[Saved data entries]
▼▼▼
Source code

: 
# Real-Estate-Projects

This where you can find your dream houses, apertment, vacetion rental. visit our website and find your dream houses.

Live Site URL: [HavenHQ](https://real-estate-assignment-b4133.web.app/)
▲▲▲
### EXERCISE BRIEF
Set down only the lines running from the line with "This where you" to the end of the entries above, both included, exactly as they stand.

### WRITTEN SOLUTION
This where you can find your dream houses, apertment, vacetion rental. visit our website and find your dream houses.

Live Site URL: [HavenHQ](https://real-estate-assignment-b4133.web.app/)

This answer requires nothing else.